Reduktion wegen zu vielen Unsicherheiten
Auf Antrag der Betreiber und auf Grund der ausgewiesenen grossen Unsicherheiten legte die HSK 2005 als Zwischenlösung die Gefährdungsannahme für die Probabilistischen Sicherheitsanalysen mit 80% der Bodenbeschleunigung aus den PEGASOS-Resultaten fest. Die damalige Reduktion um 20% erachtete die HSK als angemessen. Damit lagen die die neuen Gefährdungswerte bereits deutlich über den statistischen Auswertungen der historischen Erdbeben und waren im internationalen Vergleich deutlich schärfer. Um die Unsicherheiten mit Hilfe weiterer Daten (z.B. durch zusätzliche Bohrungen) und neuen Erkenntnissen zu reduzieren, wurde das PEGASOS Refinement Project PRP entworfen.
2008 startete die Dachorganisation der Schweizer Kernkraftwerkbetreiber swissnuclear mit dem PRP. Wiederum wird nach dem SSHAC-Ansatz gearbeitet und international anerkannte Experten engagiert, auf deren unabhängige Bewertung gemäss Verfahren geachtet wird. Grundlage des Projekts, das sich zurzeit in der Abschlussphase befindet, bilden neue und spezifischere Daten. Dazu wurden unter anderem im Umfeld der Kernkraftwerke Bohrungen und Messungen vorgenommen.

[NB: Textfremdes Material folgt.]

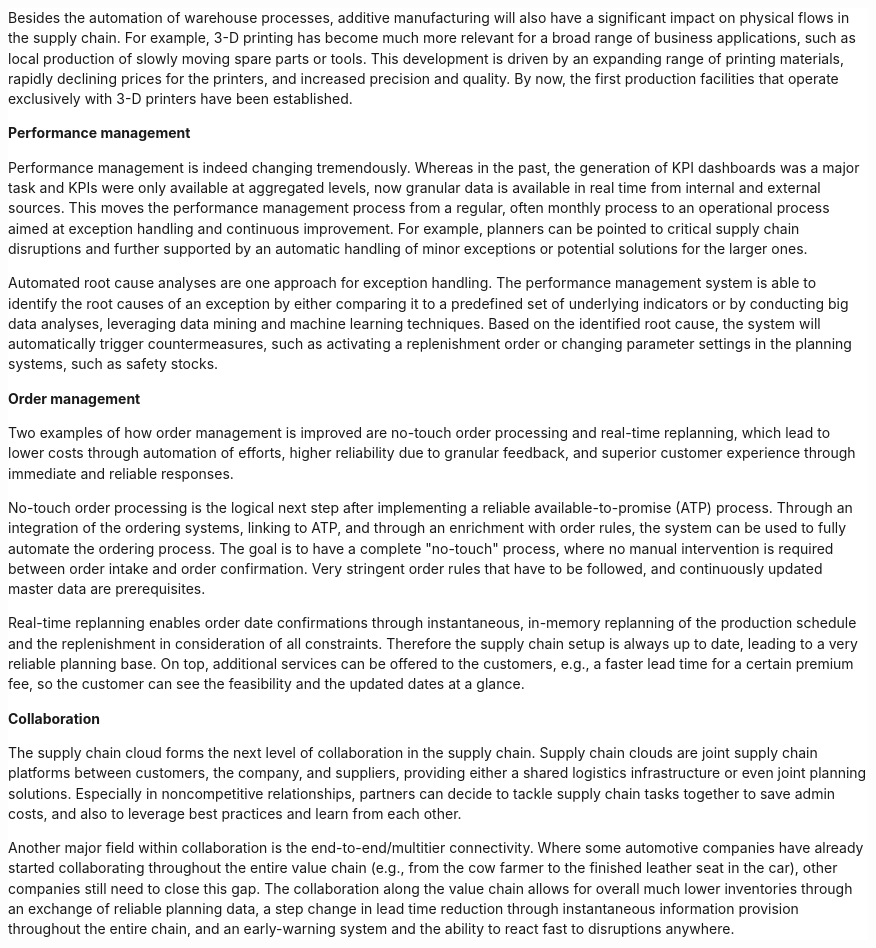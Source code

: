 Besides the automation of warehouse processes, additive manufacturing will also have a significant impact on physical flows in the supply chain. For example, 3-D printing has become much more relevant for a broad range of business applications, such as local production of slowly moving spare parts or tools. This development is driven by an expanding range of printing materials, rapidly declining prices for the printers, and increased precision and quality. By now, the first production facilities that operate exclusively with 3-D printers have been established.

**Performance management**

Performance management is indeed changing tremendously. Whereas in the past, the generation of KPI dashboards was a major task and KPIs were only available at aggregated levels, now granular data is available in real time from internal and external sources. This moves the performance management process from a regular, often monthly process to an operational process aimed at exception handling and continuous improvement. For example, planners can be pointed to critical supply chain disruptions and further supported by an automatic handling of minor exceptions or potential solutions for the larger ones.

Automated root cause analyses are one approach for exception handling. The performance management system is able to identify the root causes of an exception by either comparing it to a predefined set of underlying indicators or by conducting big data analyses, leveraging data mining and machine learning techniques. Based on the identified root cause, the system will automatically trigger countermeasures, such as activating a replenishment order or changing parameter settings in the planning systems, such as safety stocks.

**Order management**

Two examples of how order management is improved are no-touch order processing and real-time replanning, which lead to lower costs through automation of efforts, higher reliability due to granular feedback, and superior customer experience through immediate and reliable responses.

No-touch order processing is the logical next step after implementing a reliable available-to-promise (ATP) process. Through an integration of the ordering systems, linking to ATP, and through an enrichment with order rules, the system can be used to fully automate the ordering process. The goal is to have a complete "no-touch" process, where no manual intervention is required between order intake and order confirmation. Very stringent order rules that have to be followed, and continuously updated master data are prerequisites.

Real-time replanning enables order date confirmations through instantaneous, in-memory replanning of the production schedule and the replenishment in consideration of all constraints. Therefore the supply chain setup is always up to date, leading to a very reliable planning base. On top, additional services can be offered to the customers, e.g., a faster lead time for a certain premium fee, so the customer can see the feasibility and the updated dates at a glance.

**Collaboration**

The supply chain cloud forms the next level of collaboration in the supply chain. Supply chain clouds are joint supply chain platforms between customers, the company, and suppliers, providing either a shared logistics infrastructure or even joint planning solutions. Especially in noncompetitive relationships, partners can decide to tackle supply chain tasks together to save admin costs, and also to leverage best practices and learn from each other.

Another major field within collaboration is the end-to-end/multitier connectivity. Where some automotive companies have already started collaborating throughout the entire value chain (e.g., from the cow farmer to the finished leather seat in the car), other companies still need to close this gap. The collaboration along the value chain allows for overall much lower inventories through an exchange of reliable planning data, a step change in lead time reduction through instantaneous information provision throughout the entire chain, and an early-warning system and the ability to react fast to disruptions anywhere.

Kein Zuwarten nach Fukushima
Nach dem Erdbeben in Fukushima wollte das ENSI im Interesse der Sicherheit nicht auf den Abschluss des PRP warten und verfügte, dass die Kernkraftwerke auf der Basis eines PRP-Zwischenresultats den Nachweis erbringen müssen, ein 10‘000-jährliches Erdbeben zu beherrschen und bei einem Schadensfall eine erhöhte Strahlenbelastung ausschliessen zu können. Die PRP-Ergebnisse vom Mai 2011, die alle unter den ursprünglichen PEGASOS-Werten liegen, bestätigen bereits heute die Richtigkeit der damaligen Reduktion der PEGASOS-Werte.
Gemäss Plan von swissnuclear sollen die endgültigen Resultate des PRP bis Ende dieses Jahres vorliegen. Das ENSI wird die neuen Gefährdungsannahmen anschliessend eingehend prüfen und die Betreiber müssen gestützt auf den neuen und verfeinerten Resultaten erneut den Nachweis erbringen, dass ihre Werke ein 10‘000-jährliches Erdbeben beherrschen.
(Dies ist eine ergänzte Neufassung des Artikels „Die Annahmen der Erdbebengefährdung der Schweizer KKW werden laufend genauer“ vom 6. Januar 2012.)